現場調査の結果、多核種除去設備(ALPS)側の吸着塔から吸着材2用HICに、ろ過水を注入して吸着材を送り出す作業中、HICから吸着材とろ過水の混合物がオーバーフローしたものと推定。
オーバーフロー範囲は約8m×約9m×深さ約10cmでジャバラハウス内の堰内にとどまっており、その後、仮設の移送ポンプを停止したことにより、同日午後1時24分にオーバーフローが停止したことを確認。
なお、協力企業作業員の身体に放射性物質の付着はなく、設備の損傷等の異常は確認されていない。また、モニタリングポストおよびダストモニタの指示にも有意な変動は確認されていない。
上の図に「B系列」とあることから、現在3系列あるALPSのうち、3月17日に出口水で高い放射能濃度を記録し、以来停止しているB系でのトラブルのようです。
オーバーフロー箇所および雰囲気の線量測定を実施した結果は以下のとおり。
・表面線量率 70μm線量当量率(ベータ線) 0.2mSv/h
1cm線量当量率(ガンマ線) 0.008mSv/h
・雰囲気線量率 70μm線量当量率(ベータ線) 0.3mSv/h
1cm線量当量率(ガンマ線) 0.03mSv/h
また、同日午後0時36分頃、多核種除去設備(ALPS)において、「クロスフローフィルタ*1Aスキッド2近傍タメマス*2漏えい」警報が発生。現在、当該警報の発生とオーバーフローの関係について確認中。

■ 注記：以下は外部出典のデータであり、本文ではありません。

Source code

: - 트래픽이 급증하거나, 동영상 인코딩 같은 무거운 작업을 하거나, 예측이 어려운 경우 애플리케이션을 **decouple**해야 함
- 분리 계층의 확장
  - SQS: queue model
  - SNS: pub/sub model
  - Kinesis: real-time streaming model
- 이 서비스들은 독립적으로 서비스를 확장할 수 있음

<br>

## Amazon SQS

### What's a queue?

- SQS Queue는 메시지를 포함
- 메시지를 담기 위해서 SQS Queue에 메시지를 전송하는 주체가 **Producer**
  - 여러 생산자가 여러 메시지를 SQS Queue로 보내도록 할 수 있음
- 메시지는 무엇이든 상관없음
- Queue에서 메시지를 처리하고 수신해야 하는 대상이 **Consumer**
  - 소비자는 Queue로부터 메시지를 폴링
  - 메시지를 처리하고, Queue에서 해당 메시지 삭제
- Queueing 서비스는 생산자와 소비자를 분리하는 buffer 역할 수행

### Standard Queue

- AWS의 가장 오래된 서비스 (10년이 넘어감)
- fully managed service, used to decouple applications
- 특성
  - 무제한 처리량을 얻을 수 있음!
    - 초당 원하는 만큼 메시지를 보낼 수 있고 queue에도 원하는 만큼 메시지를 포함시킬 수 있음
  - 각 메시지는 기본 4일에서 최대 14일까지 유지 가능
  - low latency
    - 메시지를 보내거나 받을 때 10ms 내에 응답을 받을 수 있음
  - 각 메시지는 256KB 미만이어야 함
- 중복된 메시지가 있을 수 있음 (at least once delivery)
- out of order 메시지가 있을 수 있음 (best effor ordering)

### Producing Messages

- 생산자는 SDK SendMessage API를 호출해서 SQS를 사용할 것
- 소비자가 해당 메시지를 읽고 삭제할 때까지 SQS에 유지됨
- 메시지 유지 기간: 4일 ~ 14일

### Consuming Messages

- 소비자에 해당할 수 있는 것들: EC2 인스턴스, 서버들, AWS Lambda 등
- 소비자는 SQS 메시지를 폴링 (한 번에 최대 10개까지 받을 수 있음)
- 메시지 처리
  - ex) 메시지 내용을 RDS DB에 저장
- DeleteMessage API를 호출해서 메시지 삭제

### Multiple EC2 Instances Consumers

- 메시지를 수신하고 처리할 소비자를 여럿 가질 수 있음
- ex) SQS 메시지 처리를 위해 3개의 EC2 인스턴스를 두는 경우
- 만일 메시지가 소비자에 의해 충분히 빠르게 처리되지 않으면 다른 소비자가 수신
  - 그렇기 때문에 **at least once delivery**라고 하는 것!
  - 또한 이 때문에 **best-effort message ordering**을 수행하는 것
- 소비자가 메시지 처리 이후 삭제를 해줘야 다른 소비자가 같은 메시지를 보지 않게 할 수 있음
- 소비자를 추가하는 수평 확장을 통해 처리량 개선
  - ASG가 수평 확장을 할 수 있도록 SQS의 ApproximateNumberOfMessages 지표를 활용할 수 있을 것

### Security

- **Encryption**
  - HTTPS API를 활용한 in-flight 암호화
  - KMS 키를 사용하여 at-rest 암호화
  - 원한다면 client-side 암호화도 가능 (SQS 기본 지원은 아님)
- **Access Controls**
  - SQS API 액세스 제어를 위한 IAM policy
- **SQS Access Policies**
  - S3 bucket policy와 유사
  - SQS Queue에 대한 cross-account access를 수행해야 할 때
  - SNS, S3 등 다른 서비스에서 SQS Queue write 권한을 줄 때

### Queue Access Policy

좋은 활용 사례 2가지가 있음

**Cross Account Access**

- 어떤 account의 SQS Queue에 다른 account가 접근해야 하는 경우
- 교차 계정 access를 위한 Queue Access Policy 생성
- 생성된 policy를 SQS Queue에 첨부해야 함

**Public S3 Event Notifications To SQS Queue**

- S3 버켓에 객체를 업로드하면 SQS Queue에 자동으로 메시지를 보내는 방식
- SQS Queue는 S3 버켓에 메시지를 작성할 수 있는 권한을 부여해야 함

*1 後段の吸着塔でストロンチウム吸着を阻害するイオン(マグネシウムやカルシウム等)の炭酸塩を除去するフィルタ
*2 オーバーフローした水を集水する設備
予備知識をもって日報を読んでみると、オーバーフローという事実以外には、ほとんど報告されていないことがわかります。
被曝の危険が大きいため自動化されていたはずの吸着剤移し替え作業でオーバーフローが発生した経緯、脱水して移し替えるはずなのになぜ水があふれたのか――。
詳しい状況はまだ説明されていません。
放射性核種を取り除くためのフィルターで3月にトラブルが発生したのは、ALPSの化学的処理のいわば「本筋」の能力不足を示すものでした。

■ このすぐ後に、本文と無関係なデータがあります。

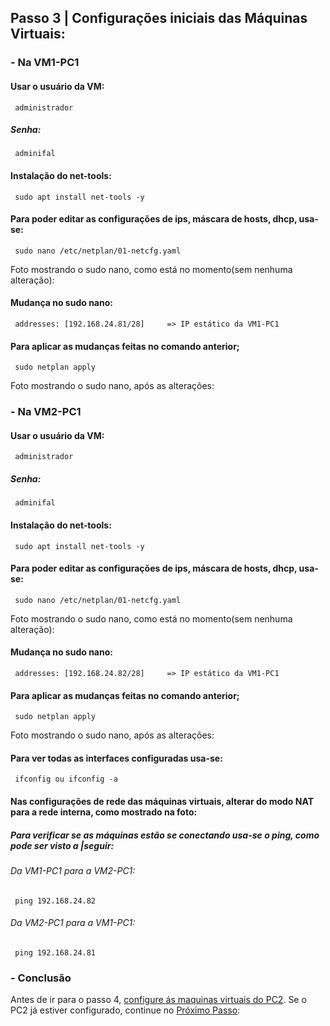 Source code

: ## Passo 3 | Configurações iniciais das Máquinas Virtuais: 

### - Na VM1-PC1

####  Usar o usuário da VM:
     administrador
##### Senha:
     adminifal

####   Instalação do net-tools:
     sudo apt install net-tools -y  
 
####    Para poder editar as configurações de ips, máscara de hosts, dhcp, usa-se:
     sudo nano /etc/netplan/01-netcfg.yaml
          
Foto mostrando o sudo nano, como está no momento(sem nenhuma alteração):

####    Mudança no sudo nano:
     addresses: [192.168.24.81/28]     => IP estático da VM1-PC1

####    Para aplicar as mudanças feitas no comando anterior;
     sudo netplan apply
Foto mostrando o sudo nano, após as alterações:

### - Na VM2-PC1

####  Usar o usuário da VM:
     administrador
##### Senha:
     adminifal

####   Instalação do net-tools:
     sudo apt install net-tools -y  
 
####    Para poder editar as configurações de ips, máscara de hosts, dhcp, usa-se:
     sudo nano /etc/netplan/01-netcfg.yaml
Foto mostrando o sudo nano, como está no momento(sem nenhuma alteração):

####    Mudança no sudo nano:
     addresses: [192.168.24.82/28]     => IP estático da VM1-PC1

####    Para aplicar as mudanças feitas no comando anterior;
     sudo netplan apply
Foto mostrando o sudo nano, após as alterações:

####    Para ver todas as interfaces configuradas usa-se:
     ifconfig ou ifconfig -a

####    Nas configurações de rede das máquinas virtuais, alterar do modo NAT para a rede interna, como mostrado na foto:

#####          Para verificar se as máquinas estão se conectando usa-se o ping, como pode ser visto a |seguir:
###### Da VM1-PC1 para a VM2-PC1:
     ping 192.168.24.82
###### Da VM2-PC1 para a VM1-PC1:
     ping 192.168.24.81

### - Conclusão
Antes de ir para o passo 4, [configure ás maquinas virtuais do PC2](). Se o PC2 já estiver configurado, continue no [Próximo Passo](https://github.com/Josival/TrabalhoRedes/blob/main/Projeto/PC's/PC1-PC2/Passo4.md):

分離した放射性物質を安全に保管するラインで発生した今回のトラブルは、バックヤードでの事故とはいえ、ALPSのシステム全体に、まだまだ改善すべき点が数多く存在する可能性を示唆しています。
2号機タービン建屋で油漏れ。富岡消防署は「事故ではない」と判断
※4月15日午後3時20分頃、2号機タービン建屋オペレーションフロアエリアにおいて、ホイストクレーン付属の油タンクの近傍にて油溜まりがあることを当社社員が発見。
油溜まりの範囲は、約1m×約5mおよび約1m×約3mの2箇所。
同日午後3時29分に双葉消防本部へ一般回線にて連絡。
現場を確認したところ、当該クレーン装置付属の油タンクの油面確認用レベルゲージ下部に油の滲みがあることを確認。
油の滲みが継続しているため、当該箇所に油受けを設置。今後、吸着材による油の回収を行う。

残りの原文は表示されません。